Freshman admission rate the lowest in USC history
As USC continues its ascent in the world of higher education, more students are competing for the same number of coveted spots. This year’s admission rate, 17.8 percent, is the lowest in USC’s 134-year history.
In the past several years, freshman admission has become far more selective. Last year, USC admitted 19.7 percent of applicants, the lowest at that time. Timothy Brunold, USC’s dean of admission, called the class of 2018 the most accomplished group of first-year students in university history.
“Our admission committee enjoyed getting to know the largest, most interesting group of students it has ever had the privilege of reading,” Brunold said in a press release. “USC’s distinctive academic programs, incredible diversity, vibrant campus life, global perspective and location in the heart of Los Angeles make it a very attractive option for the best and brightest students, not just from across the U.S., but from around the world.”
This fall, USC received more than 51,800 applications from high school seniors competing for an estimated 2,750 places in this fall’s entering class.
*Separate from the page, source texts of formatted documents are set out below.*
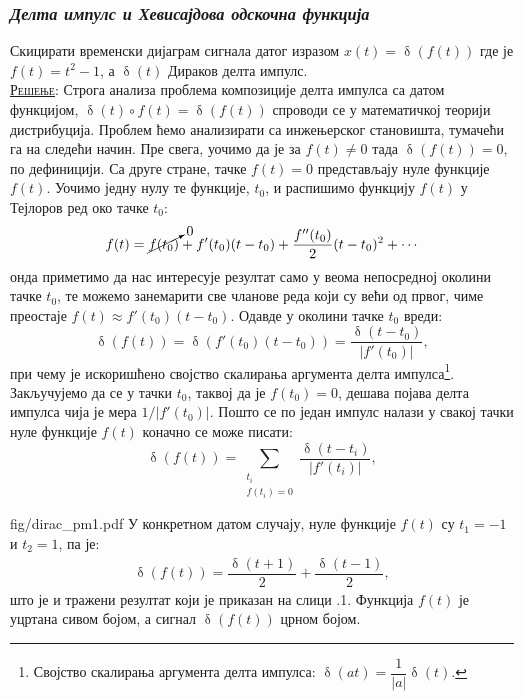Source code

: \subsubsection{\textit{Делта импулс и Хевисајдова одскочна функција}}
\noindent
\PID 
Скицирати временски дијаграм сигнала датог изразом $x(t) = \updelta(f(t))$ где је 
$f(t) = t^2 - 1$, а
$\updelta(t)$ Дираков делта импулс. \\[2mm]

\textsc{\underline{Решење}}: 
Строга анализа проблема композиције делта импулса са датом функцијом, $\updelta(t) \circ f(t) = \updelta(f(t))$ 
спроводи се у математичкој теорији дистрибуција. Проблем ћемо анализирати са инжењерског становишта, 
тумачећи га на следећи начин. Пре свега, уочимо да је за $f(t) \neq 0$ тада $\updelta(f(t)) = 0$, по дефиницији.    
Са друге стране, тачке $f(t) = 0$ представљају нуле функције $f(t)$. Уочимо једну нулу те функције, $t_0$, и распишимо
функцију $f(t)$ у Тејлоров ред око тачке $t_0$:
\begin{eqnarray}
    f(t) = \cancelto{0}{f(t_0)} + f'(t_0) (t-t_0) + \dfrac{f''(t_0)}{2} (t-t_0)^2 + \cdots
\end{eqnarray}
онда приметимо да нас интересује резултат само у веома непосредној околини тачке $t_0$, те можемо занемарити све
чланове реда који су већи од првог, чиме преостаје $f(t) \approx f'(t_0) (t-t_0)$. Одавде у околини тачке 
$t_0$ вреди: 
\begin{equation}
    \updelta(f(t)) = \updelta(f'(t_0) (t-t_0)) = \dfrac{\updelta(t-t_0)}{|f'(t_0)|},
\end{equation}
при чему је искоришћено својство скалирања аргумента делта импулса\footnote{Својство скалирања аргумента делта импулса:
$\updelta(at) = \dfrac{1}{|a|} \updelta(t)$.}.
Закључујемо да се у тачки $t_0$, таквој да је $f(t_0) = 0$, дешава појава делта импулса чија је мера $1/|f'(t_0)|$.
Пошто се по један импулс налази у свакој тачки нуле функције $f(t)$ коначно се може писати:
\begin{equation}
    \updelta(f(t)) = \sum_{\substack{t_i \\[0.5mm] f(t_i)=0}} \dfrac{\updelta(t-t_i)}{|f'(t_i)|},
\end{equation}

\begin{slikaDesno}{fig/dirac_pm1.pdf}
У конкретном датом случају, нуле функције $f(t)$ су ${t_1 = -1}$ и {$t_2 = 1$}, па је:
\begin{eqnarray}
    \updelta(f(t)) = \dfrac{\updelta(t+1)}{2} + \dfrac{\updelta(t-1)}{2},
\end{eqnarray}
што је и тражени резултат који је приказан на слици \ID.1.
Функција $f(t)$ је уцртана сивом бојом, а сигнал $\updelta(f(t))$ црном бојом.

\end{slikaDesno}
The university admitted 9,225 students hailing from all 50 U.S. states and 80 other countries.
This year, 26 percent of incoming freshman will study in the Dornsife College of Letters, Arts and Sciences. The Marshall School of Business and USC’s arts schools (Architecture, Cinematic Arts, Dramatic Arts, Roski School of Fine Arts and Thornton School of Music) will host 21 and 14 percent of the incoming freshman, respectively.
Several incoming freshmen echoed Brunold’s statements, citing USC’s variety of strengths as their reason for enrolling. Joy Ofodu, an incoming freshman majoring in communication, said that USC offers a comprehensive experience for students.
“Prospective students and families are quickly realizing that USC is the total package: career preparation, a thriving social scene, excellent athletics, incredible faculty, gorgeous campus, good food and amazing alumni networking,” Ofodu said. “There are now Trojans planted in every area of the world, and all of them are proudly talking up the university.”
Exposure from college ranking websites such as US News and World Report might play a part in drawing more applicants, along with other extensive recruiting measures.
“I believe [USC] has good marketing strategies that highlight the academics, sports, Trojan family and other opportunities,” said Natalie MacKraz, an incoming freshman majoring in computer science. “The explanations of the advantages of the Trojan family are especially appealing.”
This year, the admissions committee organized more than 50 on- and off-campus events such as SCend Offs, receptions for incoming students and families. These human connections are what resonated with Zachary Guo, an incoming freshman majoring in computer science (games), when he was considering which college to attend.
“The most effective recruiting tactic for me was staying with a current student at Explore USC,” Guo said. “Being able to ask [my host] all the questions related to my major and life at USC.”
This year’s group of incoming students is also more ethnically diverse than in years past. Overall, 21 percent of the class of 2018 includes students from under represented minority populations, and 13 percent of students will be the first in their family to attend college. According to an annual report released by the Institute of International Education, USC has enrolled more international students than any other American college or university.
John Lazzeroni Jr., an incoming freshman double majoring in electrical engineering and choral music, thinks USC’s diverse student body is one of the university’s biggest assets.
“Everyone comes from a different place and the cultural diversity is outstanding,” said Lazzeroni, who is attending on an NROTC scholarship. “USC has a phenomenal reputation internationally, and I see people ‘fighting on’ everywhere. Nationally it is highly esteemed in many programs, especially the Thornton School of Music, and locally I get a lot of ‘oohs’ and ‘ahs’ when I say I am going.”